Today, many B2B companies already have taken the first steps. Their experiences provide valuable guidance for those who wish to build a platform business. From a technology or digital standpoint, the foundations exist and can be built with relatively little investments.

Business marketers or researchers should raise the following issues before building a platform business:

  1. What is the problem or tension that your product or service solves for within your industry or beyond? Defining the problem – the biggest, difficult, intractable problems and challenges – that a platform solves is a critical first step. Some methodologies do exist in the areas of business modeling, design thinking and systems thinking. But more work is needed here. Research is also required to define what types of platforms are best able to solve these problems.

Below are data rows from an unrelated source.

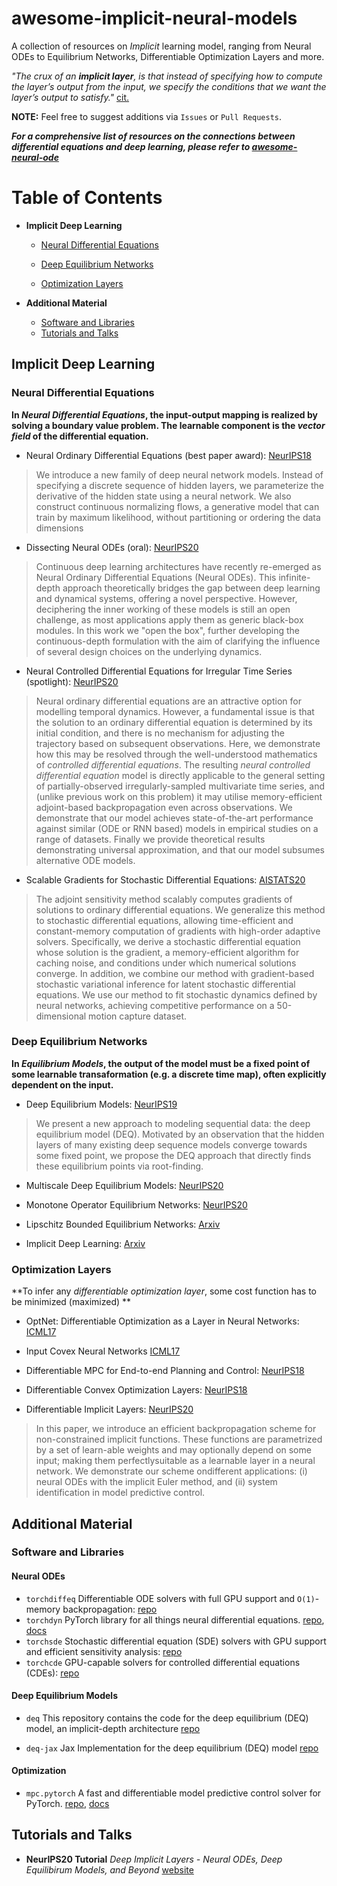 # awesome-implicit-neural-models
A collection of resources on *Implicit* learning model, ranging from Neural ODEs to Equilibrium Networks, Differentiable Optimization Layers and more.

*"The crux of an **implicit layer**, is that instead of specifying how to compute the layer’s output from the input, we specify the conditions that we want the layer’s output to satisfy."* [cit.](http://implicit-layers-tutorial.org/)

**NOTE:** Feel free to suggest additions via `Issues` or `Pull Requests`.

***For a comprehensive list of resources on the connections between differential equations and deep learning, please refer to [awesome-neural-ode](https://github.com/Zymrael/awesome-neural-ode)***

# Table of Contents

* **Implicit Deep Learning**

	* [Neural Differential Equations](#neural-differential-Equations)
	
	* [Deep Equilibrium Networks](#deep-equilibrium-networks)
	
	* [Optimization Layers](#optimization-layers)

	
* **Additional Material**
  * [Software and Libraries](#software-and-libraries)
  * [Tutorials and Talks](#tutorials-and-talks)

## Implicit Deep Learning

### Neural Differential Equations
**In *Neural Differential Equations*, the input-output mapping is realized by solving a boundary value problem. The learnable component is the *vector field* of the differential equation.**

* Neural Ordinary Differential Equations (best paper award): [NeurIPS18](https://arxiv.org/pdf/1806.07366.pdf)

> We introduce a new family of deep neural network models. Instead of specifying a discrete sequence of hidden layers, we parameterize the derivative of the hidden state using a neural network. We also construct continuous normalizing flows, a generative model that can train by maximum likelihood, without partitioning or ordering the data dimensions

* Dissecting Neural ODEs (oral): [NeurIPS20](https://arxiv.org/abs/2002.08071)

> Continuous deep learning architectures have recently re-emerged as Neural Ordinary Differential Equations (Neural ODEs). This infinite-depth approach theoretically bridges the gap between deep learning and dynamical systems, offering a novel perspective. However, deciphering the inner working of these models is still an open challenge, as most applications apply them as generic black-box modules. In this work we "open the box", further developing the continuous-depth formulation with the aim of clarifying the influence of several design choices on the underlying dynamics. 

* Neural Controlled Differential Equations for Irregular Time Series (spotlight): [NeurIPS20](https://arxiv.org/abs/2005.08926)

> Neural ordinary differential equations are an attractive option for modelling temporal dynamics. However, a fundamental issue is that the solution to an ordinary differential equation is determined by its initial condition, and there is no mechanism for adjusting the trajectory based on subsequent observations. Here, we demonstrate how this may be resolved through the well-understood mathematics of *controlled differential equations*. The resulting *neural controlled differential equation* model is directly applicable to the general setting of partially-observed irregularly-sampled multivariate time series, and (unlike previous work on this problem) it may utilise memory-efficient adjoint-based backpropagation even across observations. We demonstrate that our model achieves state-of-the-art performance against similar (ODE or RNN based) models in empirical studies on a range of datasets. Finally we provide theoretical results demonstrating universal approximation, and that our model subsumes alternative ODE models. 

* Scalable Gradients for Stochastic Differential Equations: [AISTATS20](https://arxiv.org/abs/2001.01328)

> The adjoint sensitivity method scalably computes gradients of solutions to ordinary differential equations. We generalize this method to stochastic differential equations, allowing time-efficient and constant-memory computation of gradients with high-order adaptive solvers. Specifically, we derive a stochastic differential equation whose solution is the gradient, a memory-efficient algorithm for caching noise, and conditions under which numerical solutions converge. In addition, we combine our method with gradient-based stochastic variational inference for latent stochastic differential equations. We use our method to fit stochastic dynamics defined by neural networks, achieving competitive performance on a 50-dimensional motion capture dataset. 

### Deep Equilibrium Networks
**In *Equilibrium Models*, the output of the model must be a fixed point of some learnable transaformation (e.g. a discrete time map), often explicitly dependent on the input.**

* Deep Equilibrium Models: [NeurIPS19](https://arxiv.org/abs/1909.01377)

> We present a new approach to modeling sequential data: the deep equilibrium model (DEQ). Motivated by an observation that the hidden layers of many existing deep sequence models converge towards some fixed point, we propose the DEQ approach that directly finds these equilibrium points via root-finding.

* Multiscale Deep Equilibrium Models: [NeurIPS20](https://arxiv.org/abs/2006.08656)

* Monotone Operator Equilibrium Networks: [NeurIPS20](https://arxiv.org/abs/2006.08591)

* Lipschitz Bounded Equilibrium Networks: [Arxiv](https://arxiv.org/abs/2010.01732)

* Implicit Deep Learning: [Arxiv](https://arxiv.org/abs/1908.06315)

### Optimization Layers
**To infer any *differentiable optimization layer*, some cost function has to be minimized (maximized) **

* OptNet: Differentiable Optimization as a Layer in Neural Networks: [ICML17](https://arxiv.org/abs/1703.00443)

* Input Covex Neural Networks [ICML17](http://proceedings.mlr.press/v70/amos17b/amos17b.pdf) 

* Differentiable MPC for End-to-end Planning and Control: [NeurIPS18](https://papers.nips.cc/paper/2018/file/ba6d843eb4251a4526ce65d1807a9309-Paper.pdf)

* Differentiable Convex Optimization Layers: [NeurIPS18](https://papers.nips.cc/paper/2019/hash/9ce3c52fc54362e22053399d3181c638-Abstract.html)

* Differentiable Implicit Layers: [NeurIPS20](https://arxiv.org/pdf/2010.07078.pdf)

> In  this  paper,   we  introduce  an  efficient  backpropagation  scheme  for  non-constrained implicit functions. These functions are parametrized by a set of learn-able weights and may optionally depend on some input; making them perfectlysuitable as a learnable layer in a neural network.  We demonstrate our scheme ondifferent applications:  (i) neural ODEs with the implicit Euler method, and (ii) system identification in model predictive control.


## Additional Material

### Software and Libraries
#### Neural ODEs
* `torchdiffeq` Differentiable ODE solvers with full GPU support and `O(1)`-memory backpropagation: [repo](https://github.com/rtqichen/torchdiffeq)
* `torchdyn` PyTorch library for all things neural differential equations. [repo](https://github.com/diffeqml/torchdyn), [docs](https://torchdyn.readthedocs.io/)
* `torchsde` Stochastic differential equation (SDE) solvers with GPU support and efficient sensitivity analysis: [repo](https://github.com/google-research/torchsde)
* `torchcde` GPU-capable solvers for controlled differential equations (CDEs): [repo](https://github.com/patrick-kidger/torchcde)


#### Deep Equilibrium Models
* `deq` This repository contains the code for the deep equilibrium (DEQ) model, an implicit-depth architecture [repo](https://github.com/locuslab/deq)

* `deq-jax` Jax Implementation for the deep equilibrium (DEQ) model [repo](https://github.com/akbir/deq-jax)

#### Optimization

* `mpc.pytorch` A fast and differentiable model predictive control solver for PyTorch. [repo](https://github.com/locuslab/mpc.pytorch), [docs](https://locuslab.github.io/mpc.pytorch/)

## Tutorials and Talks

* **NeurIPS20 Tutorial** *Deep Implicit Layers - Neural ODEs, Deep Equilibirum Models, and Beyond* [website](http://implicit-layers-tutorial.org/)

  2. What unique assets and capabilities are required to develop a platform business? A business needs to ask: What do I already possess that could be leveraged in moving to a platform business? Kloeckner had its huge customer base. John Deere had its high-performance farming equipment range. Johnson & Johnson is a trusted brand. But beyond the capabilities or assets of a firm, there is a need to define the assets and capabilities in the broader business ecosystem of participants who can create value for customers. John Deere, for example, accessed the software capabilities of numerous AgTech startup companies who built applications for farmers.
  3. What organizational changes will be necessary to create value with platforms? The linear or pipeline business’s organization structure, people configuration, and cultural values may not be best-suited to the platform model. That is why Kloeckner created a new unit, based outside the traditional home of Duisburg, to escape the constraints of pipeline thinking. Researchers who wish to pursue this line of research should consult the recent work on networked organizations.
  4. What new business models and pricing strategies should be deployed to capture the value and profit opportunities from platforms? This is one of the most challenging issues of platform businesses. It involves issues of the value proposition to the multiple participants of the platform and the brand strategy. It involves the need to create a field of interaction that attracts participants to the platform and exerts a sort of gravitational pull of value creation. There is an enormous gap of research in this area. Traditionally, marketing and brand strategy focused on creating value for just one side of the platform, namely customers and extract a price for the value delivered. However, in a platform world, the value is created for many participants. Research is needed to identify mechanisms to capture and share the value across participants and partners of a platform business. A good starting point for further research is the work by Stefan Michel.